The approach that has been taken to generate the SLI results is based on [how Google uses and manages SLIs, SLOs and error budgets][sre-book-slo]
In the manifest the SLI is made of 2 prometheus metrics:
- The total of requests: `sum(increase(http_request_total{host="awesome_service_io"}[2m]))`
- The total number of failed requests: `sum(increase(http_request_total{host="awesome_service_io", code=~"5.."}[2m]))`By expresing what are the total count on SLI result processing and the error ratio processed the operator will generate the SLO metrics for this service.
Like is seen in the above output the operator generates 3 metrics:
- `service_level_sli_result_error_ratio_total`: The _downtime/error_ ratio (0-1) of the service.
- `service_level_sli_result_count_total`: The total count of SLI processed total, in other words, what would be the ratio if the service would be 100% correct all the time becasue ratios are from 0 to 1.
- `service_level_slo_objective_ratio`: The objective of the SLO in ratio. This metrics is't processed at all (only changed to ratio unit), but is important to create error budget quries, alerts...With these metrics we can build availability graphs based on % and error budget burns.
The approach of using counters (instead of gauges) to store the total counts and the error/downtime total gives us the ability to get SLO/SLI rates, increments, speed... in the different time ranges (check query examples section) and is safer in case of missed scrapes, SLI calculation errors... In other words this approach gives us flexibility and safety.
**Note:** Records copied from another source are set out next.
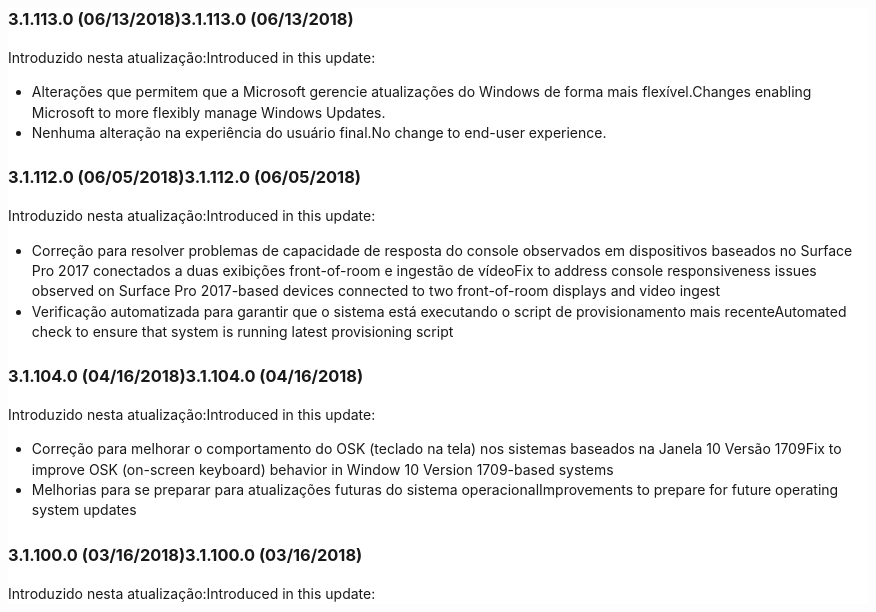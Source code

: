 ### <a name="311130-06132018"></a><span data-ttu-id="e1d53-354">3.1.113.0 (06/13/2018)</span><span class="sxs-lookup"><span data-stu-id="e1d53-354">3.1.113.0 (06/13/2018)</span></span>

<span data-ttu-id="e1d53-355">Introduzido nesta atualização:</span><span class="sxs-lookup"><span data-stu-id="e1d53-355">Introduced in this update:</span></span>

- <span data-ttu-id="e1d53-356">Alterações que permitem que a Microsoft gerencie atualizações do Windows de forma mais flexível.</span><span class="sxs-lookup"><span data-stu-id="e1d53-356">Changes enabling Microsoft to more flexibly manage Windows Updates.</span></span>
- <span data-ttu-id="e1d53-357">Nenhuma alteração na experiência do usuário final.</span><span class="sxs-lookup"><span data-stu-id="e1d53-357">No change to end-user experience.</span></span>

### <a name="311120-06052018"></a><span data-ttu-id="e1d53-358">3.1.112.0 (06/05/2018)</span><span class="sxs-lookup"><span data-stu-id="e1d53-358">3.1.112.0 (06/05/2018)</span></span>

<span data-ttu-id="e1d53-359">Introduzido nesta atualização:</span><span class="sxs-lookup"><span data-stu-id="e1d53-359">Introduced in this update:</span></span>

- <span data-ttu-id="e1d53-360">Correção para resolver problemas de capacidade de resposta do console observados em dispositivos baseados no Surface Pro 2017 conectados a duas exibições front-of-room e ingestão de vídeo</span><span class="sxs-lookup"><span data-stu-id="e1d53-360">Fix to address console responsiveness issues observed on Surface Pro 2017-based devices connected to two front-of-room displays and video ingest</span></span>
- <span data-ttu-id="e1d53-361">Verificação automatizada para garantir que o sistema está executando o script de provisionamento mais recente</span><span class="sxs-lookup"><span data-stu-id="e1d53-361">Automated check to ensure that system is running latest provisioning script</span></span>

### <a name="311040-04162018"></a><span data-ttu-id="e1d53-362">3.1.104.0 (04/16/2018)</span><span class="sxs-lookup"><span data-stu-id="e1d53-362">3.1.104.0 (04/16/2018)</span></span>

<span data-ttu-id="e1d53-363">Introduzido nesta atualização:</span><span class="sxs-lookup"><span data-stu-id="e1d53-363">Introduced in this update:</span></span>

- <span data-ttu-id="e1d53-364">Correção para melhorar o comportamento do OSK (teclado na tela) nos sistemas baseados na Janela 10 Versão 1709</span><span class="sxs-lookup"><span data-stu-id="e1d53-364">Fix to improve OSK (on-screen keyboard) behavior in Window 10 Version 1709-based systems</span></span>
- <span data-ttu-id="e1d53-365">Melhorias para se preparar para atualizações futuras do sistema operacional</span><span class="sxs-lookup"><span data-stu-id="e1d53-365">Improvements to prepare for future operating system updates</span></span>

### <a name="311000-03162018"></a><span data-ttu-id="e1d53-366">3.1.100.0 (03/16/2018)</span><span class="sxs-lookup"><span data-stu-id="e1d53-366">3.1.100.0 (03/16/2018)</span></span>

<span data-ttu-id="e1d53-367">Introduzido nesta atualização:</span><span class="sxs-lookup"><span data-stu-id="e1d53-367">Introduced in this update:</span></span>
Is important to note that like every metrics this is not exact and is a aproximation (good one but an approximation after all)
## Grafana dashboard
There is a [grafana dashboard][grafana-dashboard] to show the SLO's status.
## Supported input/output backends
### Input (SLI sources)
Inputs for SLIs can be declared at two levels.
At SLO level (this way we can use different endpoint for each SLO)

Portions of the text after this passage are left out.